Titus' tongue lay thick like carpet in his mouth. "About a month ago..." he murmured. "Trier... but Peggy—" he halted, not wanting to incriminate his mother's assistant any further.

"Pull up data from storage," his mom said to her own Wrist holo. "Footage of surgery."

Only one surgery had occurred in the last month, and that was on the evening Titus had returned, bloodied and battered. The sound of his agonized, nearly animalistic groans and screams echoed from the tiny speaker on his mom's wrist.

A flush filled her face, disbelief and despair a bitter concoction. Titus had never known his mother to be anything but strikingly beautiful, but in this moment, she was ugly with anger. Not that she would hurt him—she would never. Titus was afraid that he had broken the woman who cared for him the most.

"You lied to me," she said, breathless and throaty. "You never—you..."

"Mom. I'm sorry, I shouldn't have met with Alaric. He wouldn't have written—"

She leveled her gaze at him. "I don't care about any damn article. I care about the fact that you kept this from me. What if you'd died? What would I do, Titus? I can't save you."

Titus was trembling. She didn't care how Alaric discovered the information. She just cared that the scar existed.

They stood in hair raising silence for a long moment before Titus watched his world crumble. "Give me your ring."

"What?"

Her voice was harder now, fire and brimstone flying in her usually calm demeanor. "Give. Me. Your ring."

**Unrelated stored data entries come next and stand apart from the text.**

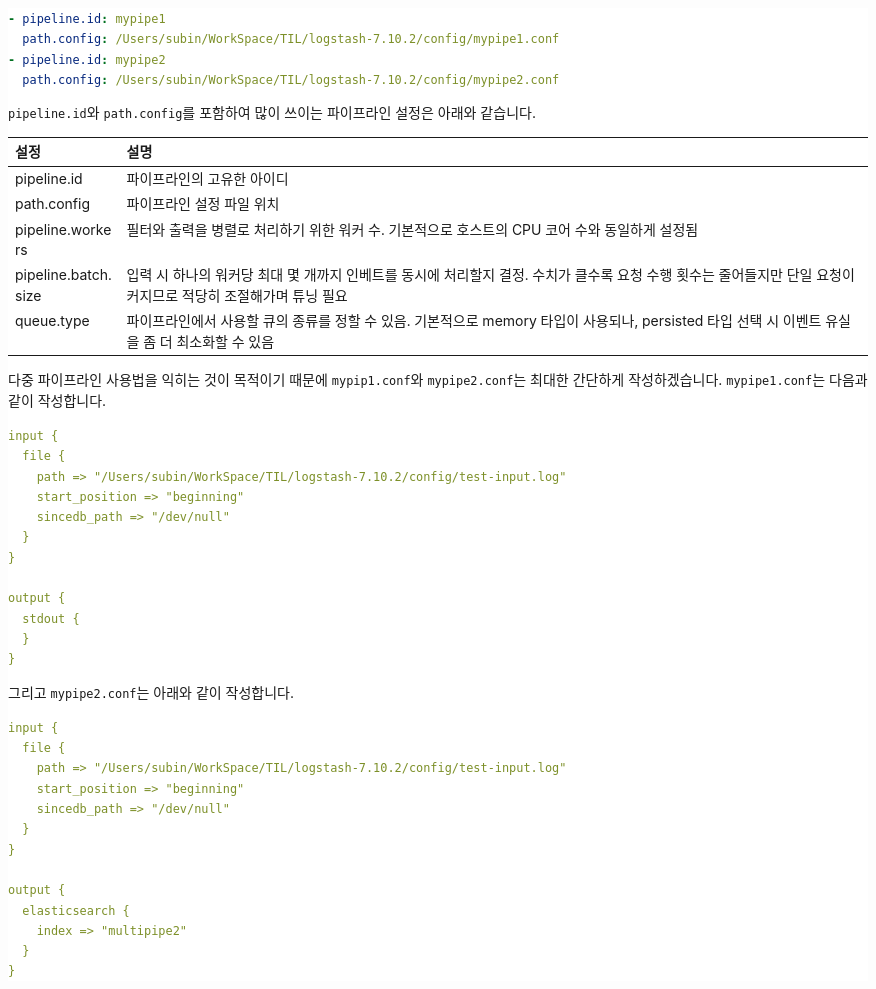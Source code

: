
 ```yaml
- pipeline.id: mypipe1
  path.config: /Users/subin/WorkSpace/TIL/logstash-7.10.2/config/mypipe1.conf
- pipeline.id: mypipe2
  path.config: /Users/subin/WorkSpace/TIL/logstash-7.10.2/config/mypipe2.conf
```

`pipeline.id`와 `path.config`를 포함하여 많이 쓰이는 파이프라인 설정은 아래와 같습니다.

| 설정                  | 설명                                                                                          |
|:--------------------|:--------------------------------------------------------------------------------------------|
| pipeline.id         | 파이프라인의 고유한 아이디                                                                              |
| path.config         | 파이프라인 설정 파일 위치                                                                              |
| pipeline.workers    | 필터와 출력을 병렬로 처리하기 위한 워커 수. 기본적으로 호스트의 CPU 코어 수와 동일하게 설정됨                                     |
| pipeline.batch.size | 입력 시 하나의 워커당 최대 몇 개까지 인베트를 동시에 처리할지 결정. 수치가 클수록 요청 수행 횟수는 줄어들지만 단일 요청이 커지므로 적당히 조절해가며 튜닝 필요 |
| queue.type          | 파이프라인에서 사용할 큐의 종류를 정할 수 있음. 기본적으로 memory 타입이 사용되나, persisted 타입 선택 시 이벤트 유실을 좀 더 최소화할 수 있음  |

다중 파이프라인 사용법을 익히는 것이 목적이기 때문에 `mypip1.conf`와 `mypipe2.conf`는 최대한 간단하게 작성하겠습니다.
`mypipe1.conf`는 다음과 같이 작성합니다.

```yaml
input {
  file {
    path => "/Users/subin/WorkSpace/TIL/logstash-7.10.2/config/test-input.log"
    start_position => "beginning"
    sincedb_path => "/dev/null"
  }
}

output {
  stdout {
  }
}
```

그리고 `mypipe2.conf`는 아래와 같이 작성합니다.

```yaml
input {
  file {
    path => "/Users/subin/WorkSpace/TIL/logstash-7.10.2/config/test-input.log"
    start_position => "beginning"
    sincedb_path => "/dev/null"
  }
}

output {
  elasticsearch {
    index => "multipipe2"
  }
}
```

"No," Titus said. "No, you need me."

"You're myson. I am supposed to protect you. Titus Elias James, give me your ring."

"You'll have to take it from me," Titus responded. She couldn't take it. He would be stuck. He couldn't be stuck. Hopping was what kept him alive. She had to know how much it mattered. "I'll get Ringlock." He would take that.

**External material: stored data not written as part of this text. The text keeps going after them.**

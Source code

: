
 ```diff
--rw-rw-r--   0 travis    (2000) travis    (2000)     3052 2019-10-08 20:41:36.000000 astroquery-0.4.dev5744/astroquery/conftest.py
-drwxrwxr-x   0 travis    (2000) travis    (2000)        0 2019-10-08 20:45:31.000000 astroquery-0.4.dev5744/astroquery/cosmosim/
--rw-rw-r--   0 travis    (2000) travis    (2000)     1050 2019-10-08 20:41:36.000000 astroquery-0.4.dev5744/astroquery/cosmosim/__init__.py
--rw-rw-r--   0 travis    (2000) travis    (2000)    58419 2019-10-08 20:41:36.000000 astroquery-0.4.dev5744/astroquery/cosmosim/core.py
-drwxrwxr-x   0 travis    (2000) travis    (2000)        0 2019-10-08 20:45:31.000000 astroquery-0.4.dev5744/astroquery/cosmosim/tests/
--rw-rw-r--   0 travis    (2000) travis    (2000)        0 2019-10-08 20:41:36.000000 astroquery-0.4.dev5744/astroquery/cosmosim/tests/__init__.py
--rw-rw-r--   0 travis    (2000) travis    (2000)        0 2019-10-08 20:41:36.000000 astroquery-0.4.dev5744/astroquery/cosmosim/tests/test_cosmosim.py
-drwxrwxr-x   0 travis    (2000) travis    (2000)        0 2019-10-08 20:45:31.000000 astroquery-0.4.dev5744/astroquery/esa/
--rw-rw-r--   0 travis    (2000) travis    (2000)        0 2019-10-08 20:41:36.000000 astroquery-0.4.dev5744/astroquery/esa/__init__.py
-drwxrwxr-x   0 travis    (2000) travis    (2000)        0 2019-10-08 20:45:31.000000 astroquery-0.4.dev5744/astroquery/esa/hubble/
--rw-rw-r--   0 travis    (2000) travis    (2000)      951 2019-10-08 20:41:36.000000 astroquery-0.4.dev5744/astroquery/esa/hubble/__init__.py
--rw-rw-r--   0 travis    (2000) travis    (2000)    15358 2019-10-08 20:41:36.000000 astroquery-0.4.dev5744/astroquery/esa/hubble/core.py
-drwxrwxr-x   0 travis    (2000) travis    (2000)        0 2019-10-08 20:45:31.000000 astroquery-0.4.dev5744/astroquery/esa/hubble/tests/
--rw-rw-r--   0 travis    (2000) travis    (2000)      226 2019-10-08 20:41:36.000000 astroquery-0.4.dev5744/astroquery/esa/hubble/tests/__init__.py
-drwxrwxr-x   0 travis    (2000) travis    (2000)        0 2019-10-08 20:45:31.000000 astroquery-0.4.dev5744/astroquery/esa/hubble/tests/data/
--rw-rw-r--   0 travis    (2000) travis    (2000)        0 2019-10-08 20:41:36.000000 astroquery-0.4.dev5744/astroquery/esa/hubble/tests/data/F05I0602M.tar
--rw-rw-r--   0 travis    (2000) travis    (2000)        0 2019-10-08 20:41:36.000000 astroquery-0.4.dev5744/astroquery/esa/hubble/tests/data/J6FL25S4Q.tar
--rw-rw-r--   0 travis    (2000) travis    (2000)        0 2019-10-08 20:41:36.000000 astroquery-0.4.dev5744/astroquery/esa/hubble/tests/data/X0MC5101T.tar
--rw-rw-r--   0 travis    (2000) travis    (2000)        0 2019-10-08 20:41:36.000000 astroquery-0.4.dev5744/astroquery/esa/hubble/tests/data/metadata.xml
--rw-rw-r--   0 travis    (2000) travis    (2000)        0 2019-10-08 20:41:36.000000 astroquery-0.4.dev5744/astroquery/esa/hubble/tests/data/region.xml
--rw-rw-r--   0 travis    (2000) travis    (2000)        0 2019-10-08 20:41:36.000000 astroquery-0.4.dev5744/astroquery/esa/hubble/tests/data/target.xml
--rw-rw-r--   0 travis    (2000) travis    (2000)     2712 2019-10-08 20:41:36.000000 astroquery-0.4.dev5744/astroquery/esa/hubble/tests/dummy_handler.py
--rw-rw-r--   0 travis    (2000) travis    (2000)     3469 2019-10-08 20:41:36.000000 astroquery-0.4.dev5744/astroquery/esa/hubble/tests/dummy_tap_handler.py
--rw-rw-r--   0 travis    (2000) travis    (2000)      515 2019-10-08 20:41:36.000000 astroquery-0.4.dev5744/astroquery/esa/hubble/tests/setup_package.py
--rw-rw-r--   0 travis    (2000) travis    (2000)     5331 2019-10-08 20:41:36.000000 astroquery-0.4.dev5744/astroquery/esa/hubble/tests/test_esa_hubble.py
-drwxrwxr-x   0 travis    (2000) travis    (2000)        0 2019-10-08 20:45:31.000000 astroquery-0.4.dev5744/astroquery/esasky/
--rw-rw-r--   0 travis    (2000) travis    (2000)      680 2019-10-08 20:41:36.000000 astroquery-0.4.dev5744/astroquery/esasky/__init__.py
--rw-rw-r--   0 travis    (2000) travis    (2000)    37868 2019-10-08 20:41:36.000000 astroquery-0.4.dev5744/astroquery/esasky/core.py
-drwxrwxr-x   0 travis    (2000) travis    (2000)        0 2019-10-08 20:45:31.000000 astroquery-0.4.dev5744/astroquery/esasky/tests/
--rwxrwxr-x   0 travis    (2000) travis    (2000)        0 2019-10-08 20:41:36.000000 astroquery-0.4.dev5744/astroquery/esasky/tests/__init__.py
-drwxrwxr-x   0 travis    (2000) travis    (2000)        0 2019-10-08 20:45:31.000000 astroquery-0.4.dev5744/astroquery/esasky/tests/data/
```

"I love you Titus. It is not safe for you to help me close the Void leaks. All of this isn't safe."

"But you need me."

"I have Caleb." Those words were worse than if she'd slapped him.

Without his consent, he watched his mother grip time in her hand. She stopped everything except for his rocketing thoughts. His heart halted, his blood stopped thumping. And in that stillness, Titus watched his mother unfurl his clenched hand and slide the ring off his hand without so much as blinking.

"From now on, you're no longer a Timewalker. I release you of your bond to the ring, and I reclaim it." She walked to the bedroom door and gave him one last glance before leaving and releasing her hold.

"I do this because I love you. And I will not lose you like I lost your father."

Titus was left, dumbfounded and shocked. Already, as his ring fled down the hallway in his mom's grasp, the change was palpable. The freedom that constantly called to him had slammed closed, leaving him in a desperate, inescapable prison cell.